PROBLEM DESCRIPTION. Nothing but the line with "## Note on external authentication" and the lines after it should appear, each retyped exactly as in the listing.
------ EXERCISE INPUTS
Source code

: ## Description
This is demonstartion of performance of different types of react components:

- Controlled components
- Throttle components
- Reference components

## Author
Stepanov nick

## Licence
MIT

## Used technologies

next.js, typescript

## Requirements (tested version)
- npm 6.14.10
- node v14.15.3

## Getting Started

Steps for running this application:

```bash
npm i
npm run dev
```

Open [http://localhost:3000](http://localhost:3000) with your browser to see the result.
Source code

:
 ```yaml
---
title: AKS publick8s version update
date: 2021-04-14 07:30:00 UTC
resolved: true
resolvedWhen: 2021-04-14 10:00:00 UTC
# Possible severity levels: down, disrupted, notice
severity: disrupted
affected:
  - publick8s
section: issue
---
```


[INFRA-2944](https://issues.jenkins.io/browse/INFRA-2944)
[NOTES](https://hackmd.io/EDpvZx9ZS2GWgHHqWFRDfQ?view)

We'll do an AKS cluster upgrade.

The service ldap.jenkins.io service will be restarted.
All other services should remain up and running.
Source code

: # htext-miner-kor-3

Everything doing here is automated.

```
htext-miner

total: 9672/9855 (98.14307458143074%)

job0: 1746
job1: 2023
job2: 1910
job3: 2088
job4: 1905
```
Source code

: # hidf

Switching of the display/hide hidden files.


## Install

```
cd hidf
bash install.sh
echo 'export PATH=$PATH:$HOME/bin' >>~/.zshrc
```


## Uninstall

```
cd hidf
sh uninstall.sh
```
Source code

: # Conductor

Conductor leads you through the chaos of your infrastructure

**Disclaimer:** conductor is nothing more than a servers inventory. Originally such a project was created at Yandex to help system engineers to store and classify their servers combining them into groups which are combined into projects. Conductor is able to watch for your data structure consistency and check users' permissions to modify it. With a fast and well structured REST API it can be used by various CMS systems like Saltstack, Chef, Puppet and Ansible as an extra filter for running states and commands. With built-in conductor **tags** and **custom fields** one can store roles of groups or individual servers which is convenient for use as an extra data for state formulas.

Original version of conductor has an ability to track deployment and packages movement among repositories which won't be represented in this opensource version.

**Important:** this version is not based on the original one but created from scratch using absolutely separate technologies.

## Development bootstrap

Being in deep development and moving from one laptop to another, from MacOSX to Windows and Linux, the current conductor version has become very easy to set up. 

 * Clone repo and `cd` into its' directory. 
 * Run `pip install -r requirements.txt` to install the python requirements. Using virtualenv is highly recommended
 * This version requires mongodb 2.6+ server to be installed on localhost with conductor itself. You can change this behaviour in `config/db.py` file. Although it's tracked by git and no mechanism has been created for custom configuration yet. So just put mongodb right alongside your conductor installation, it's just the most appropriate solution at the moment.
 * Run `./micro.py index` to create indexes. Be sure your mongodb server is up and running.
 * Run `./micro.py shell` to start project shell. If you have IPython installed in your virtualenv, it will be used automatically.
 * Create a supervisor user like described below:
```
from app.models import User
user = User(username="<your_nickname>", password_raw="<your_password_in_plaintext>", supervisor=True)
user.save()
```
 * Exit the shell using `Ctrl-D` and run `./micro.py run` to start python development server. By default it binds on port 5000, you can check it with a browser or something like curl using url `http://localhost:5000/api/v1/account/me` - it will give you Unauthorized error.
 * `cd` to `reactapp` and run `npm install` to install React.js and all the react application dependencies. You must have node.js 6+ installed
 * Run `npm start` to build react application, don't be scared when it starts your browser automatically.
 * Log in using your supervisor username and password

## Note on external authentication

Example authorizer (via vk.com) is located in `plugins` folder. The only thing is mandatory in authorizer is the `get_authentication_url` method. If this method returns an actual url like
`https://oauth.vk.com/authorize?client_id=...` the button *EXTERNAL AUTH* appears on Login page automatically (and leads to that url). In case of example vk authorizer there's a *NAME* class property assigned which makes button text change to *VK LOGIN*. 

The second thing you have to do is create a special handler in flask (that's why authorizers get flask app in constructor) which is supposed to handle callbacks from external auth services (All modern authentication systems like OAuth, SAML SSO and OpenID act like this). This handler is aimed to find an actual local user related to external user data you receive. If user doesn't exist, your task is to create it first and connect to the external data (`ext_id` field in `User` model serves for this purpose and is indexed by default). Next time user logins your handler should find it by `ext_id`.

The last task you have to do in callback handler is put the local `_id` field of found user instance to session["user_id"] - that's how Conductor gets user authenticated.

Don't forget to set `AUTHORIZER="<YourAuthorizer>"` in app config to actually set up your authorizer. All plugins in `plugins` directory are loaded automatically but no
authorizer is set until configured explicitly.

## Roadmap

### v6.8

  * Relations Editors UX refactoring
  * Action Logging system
------------
EXERCISE RESPONSE.
## Note on external authentication

Example authorizer (via vk.com) is located in `plugins` folder. The only thing is mandatory in authorizer is the `get_authentication_url` method. If this method returns an actual url like
`https://oauth.vk.com/authorize?client_id=...` the button *EXTERNAL AUTH* appears on Login page automatically (and leads to that url). In case of example vk authorizer there's a *NAME* class property assigned which makes button text change to *VK LOGIN*. 

The second thing you have to do is create a special handler in flask (that's why authorizers get flask app in constructor) which is supposed to handle callbacks from external auth services (All modern authentication systems like OAuth, SAML SSO and OpenID act like this). This handler is aimed to find an actual local user related to external user data you receive. If user doesn't exist, your task is to create it first and connect to the external data (`ext_id` field in `User` model serves for this purpose and is indexed by default). Next time user logins your handler should find it by `ext_id`.

The last task you have to do in callback handler is put the local `_id` field of found user instance to session["user_id"] - that's how Conductor gets user authenticated.

Don't forget to set `AUTHORIZER="<YourAuthorizer>"` in app config to actually set up your authorizer. All plugins in `plugins` directory are loaded automatically but no
authorizer is set until configured explicitly.

## Roadmap

### v6.8

  * Relations Editors UX refactoring
  * Action Logging system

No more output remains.